━━ Dataset ━━
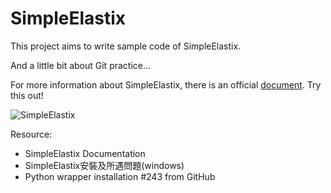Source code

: # SimpleElastix

This project aims to write sample code of SimpleElastix.

And a little bit about Git practice...

For more information about SimpleElastix, there is an official [document](https://simpleelastix.readthedocs.io/index.html). Try this out!

![SimpleElastix](https://github.com/JeremyPai/SimpleElastix/blob/master/SimpleElastix.png)

Resource:

+ SimpleElastix Documentation
+ SimpleElastix安裝及所遇問題(windows)
+ Python wrapper installation #243 from GitHub
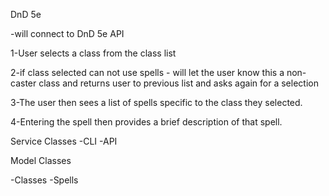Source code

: DnD 5e

-will connect to DnD 5e API

1-User selects a class from the class list

2-if class selected can not use spells - will let the user know this a non-caster class 
  and returns user to previous list and asks again for a selection

3-The user then sees a list of spells specific to the class they selected.

4-Entering the spell then provides a brief description of that spell.


Service Classes
-CLI
-API

Model Classes

-Classes
-Spells

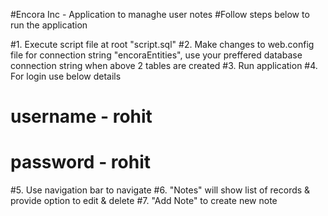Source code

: #Encora Inc - Application to managhe user notes 
#Follow steps below to run the application

#1. Execute script file at root "script.sql"
#2. Make changes to web.config file for connection string "encoraEntities", use your preffered database connection string when above 2 tables are created
#3. Run application 
#4. For login use below details 
#	username - rohit
#	password - rohit 
#5. Use navigation bar to navigate
#6. "Notes" will show list of records & provide option to edit & delete 
#7. "Add Note" to create new note
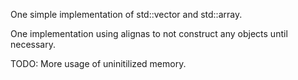 One simple implementation of std::vector and std::array.

One implementation using alignas to not construct any objects until necessary.

TODO: More usage of uninitilized memory.
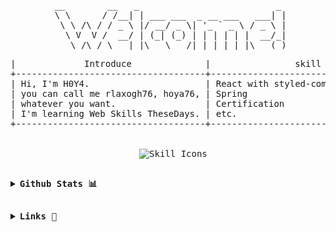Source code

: <div align="center">
<pre>
 __        __   _                          _ 
 \ \      / /__| | ___ ___  _ __ ___   ___| |
  \ \ /\ / / _ \ |/ __/ _ \| '_ ` _ \ / _ \ |
   \ V  V /  __/ | (_| (_) | | | | | |  __/_|
    \_/\_/ \___|_|\___\___/|_| |_| |_|\___(_)
</pre>

<pre>
|             Introduce              |                skill Stacks                |     goal      |
+------------------------------------+--------------------------------------------+---------------+
| Hi, I'm H0Y4.                      | React with styled-components, mui, scss... | Getting a job |
| you can call me rlaxogh76, hoya76, | Spring                                     | Become Rich   |
| whatever you want.                 | Certification                              |               |
| I'm learning Web Skills TheseDays. | etc.                                       |               |
+------------------------------------+--------------------------------------------+---------------+

<div style="text-align: center;">
  <img src="https://skillicons.dev/icons?i=spring,react,styledcomponents,mui,java,scss" alt="Skill Icons" />
</div>
</pre>

<pre>
<details align="left">
  <summary><b>Github Stats 📊</b></summary>
<div style="display: flex; flex-wrap: wrap; justify-content: center; gap: 10px; margin: 0; padding: 0;">
  <div style="flex: 1 1 calc(50% - 10px); max-width: calc(50% - 10px); text-align: center; margin: 0; padding: 0;">
    <img src="https://render.gitanimals.org/farms/Podk76" alt="GitAnimals" style="width: 100%; height: auto; object-fit: contain; border: none;" />
  </div>
  <div style="flex: 1 1 calc(50% - 10px); max-width: calc(50% - 10px); text-align: center; margin: 0; padding: 0;">
    <img src="https://github-readme-stats.vercel.app/api?username=rlaxogh76&theme=tokyonight&show_icons=true&hide_border=true&count_private=false" alt="GitHub Stats" style="width: 100%; height: auto; object-fit: contain; border: none;" />
  </div>
  <div style="flex: 1 1 calc(50% - 10px); max-width: calc(50% - 10px); text-align: center; margin: 0; padding: 0;">
    <img src="https://github-readme-stats.vercel.app/api/top-langs/?username=rlaxogh76&theme=tokyonight&show_icons=true&hide_border=true&layout=compact" alt="Top Languages" style="width: 100%; height: auto; object-fit: contain; border: none;" />
  </div>
  <div style="flex: 1 1 calc(50% - 10px); max-width: calc(50% - 10px); text-align: center; margin: 0; padding: 0;">
    <img src="https://github-profile-trophy.vercel.app/?username=rlaxogh76&theme=juicyfresh&no-bg=true" alt="GitHub Trophies" style="width: 100%; height: auto; object-fit: contain; border: none;" />
  </div>
</div>
</details>
</pre>

<pre style="white-space: normal; margin: 0; padding: 0;">
<details align="left">
  <summary><b>Links 🔗</b></summary>
<div align="left" style="display: flex; flex-wrap: wrap; gap: 10px;">

  <!-- Gmail -->
  <span style="cursor: pointer;" onclick="window.location.href='mailto:btm.email2769@gmail.com';">
    <img alt="Gmail" src="https://img.shields.io/badge/Gmail-100000?style=for-the-badge&logo=Gmail&logoColor=FFFFFF&labelColor=DA5145&color=DA5145" style="display: block;" />
  </span>

  <!-- Velog -->
  <span style="cursor: pointer;" onclick="window.location.href='https://velog.io/@hoya76/posts';">
    <img alt="Velog" src="https://img.shields.io/badge/Velog-100000?style=for-the-badge&logo=Velog&logoColor=white&labelColor=1EC997&color=1EC997" style="display: block;" />
  </span>

  <!-- Discord -->
  <span style="cursor: pointer;" onclick="window.location.href='https://discord.gg/AsmhX6kb';">
    <img alt="Discord" src="https://img.shields.io/badge/Discord-100000?style=for-the-badge&logo=Discord&logoColor=FFFFFF&labelColor=5562EB&color=5562EB" style="display: block;" />
  </span>

  <!-- PayPal -->
  <span style="cursor: pointer;" onclick="window.location.href='https://paypal.me/hoya76377?country.x=KR&locale.x=ko_KR';">
    <img alt="PayPal" src="https://img.shields.io/badge/PayPal-003087?style=for-the-badge&logo=PayPal&logoColor=003087&labelColor=FFFFFF&color=FFFFFF" style="display: block;" />
  </span>

</div>

</details>
</pre>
━━━
What is expected:
Take every line from the data above that holds "readme" and copy it out.

Exercise answer:
    <img src="https://github-readme-stats.vercel.app/api?username=rlaxogh76&theme=tokyonight&show_icons=true&hide_border=true&count_private=false" alt="GitHub Stats" style="width: 100%; height: auto; object-fit: contain; border: none;" />
    <img src="https://github-readme-stats.vercel.app/api/top-langs/?username=rlaxogh76&theme=tokyonight&show_icons=true&hide_border=true&layout=compact" alt="Top Languages" style="width: 100%; height: auto; object-fit: contain; border: none;" />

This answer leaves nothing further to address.